**TASK TO CARRY OUT:** Identify, in the records below, every line where the string "animated" appears, and copy each such line.

**RECORD EXTRACTS:**

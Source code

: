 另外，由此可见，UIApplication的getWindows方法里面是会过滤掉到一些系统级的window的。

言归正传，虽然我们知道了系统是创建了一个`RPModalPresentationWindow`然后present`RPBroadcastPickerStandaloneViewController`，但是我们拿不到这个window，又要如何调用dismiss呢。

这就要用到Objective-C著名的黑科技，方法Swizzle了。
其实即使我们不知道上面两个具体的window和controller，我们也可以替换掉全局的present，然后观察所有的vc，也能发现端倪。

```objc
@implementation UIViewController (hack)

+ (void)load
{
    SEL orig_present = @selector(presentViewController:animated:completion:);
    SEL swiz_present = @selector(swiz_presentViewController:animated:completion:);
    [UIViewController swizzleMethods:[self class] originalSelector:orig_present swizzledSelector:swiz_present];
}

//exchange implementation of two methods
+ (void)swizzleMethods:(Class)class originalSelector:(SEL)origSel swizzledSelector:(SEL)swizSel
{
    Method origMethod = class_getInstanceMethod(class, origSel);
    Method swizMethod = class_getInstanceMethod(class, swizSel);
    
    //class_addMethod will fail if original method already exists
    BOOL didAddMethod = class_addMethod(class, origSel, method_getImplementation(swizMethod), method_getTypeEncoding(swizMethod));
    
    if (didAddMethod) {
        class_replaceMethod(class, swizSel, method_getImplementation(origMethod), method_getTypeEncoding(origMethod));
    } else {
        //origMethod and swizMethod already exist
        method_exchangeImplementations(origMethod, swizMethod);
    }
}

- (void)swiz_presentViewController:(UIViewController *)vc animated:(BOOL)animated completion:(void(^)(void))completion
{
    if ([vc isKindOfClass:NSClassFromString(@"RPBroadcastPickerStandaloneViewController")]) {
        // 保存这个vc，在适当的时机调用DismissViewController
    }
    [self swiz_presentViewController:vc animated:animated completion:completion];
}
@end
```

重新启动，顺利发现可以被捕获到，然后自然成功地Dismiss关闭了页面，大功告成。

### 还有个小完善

**SOLUTION FOR THIS PROBLEM:**
    SEL orig_present = @selector(presentViewController:animated:completion:);
    SEL swiz_present = @selector(swiz_presentViewController:animated:completion:);
- (void)swiz_presentViewController:(UIViewController *)vc animated:(BOOL)animated completion:(void(^)(void))completion
    [self swiz_presentViewController:vc animated:animated completion:completion];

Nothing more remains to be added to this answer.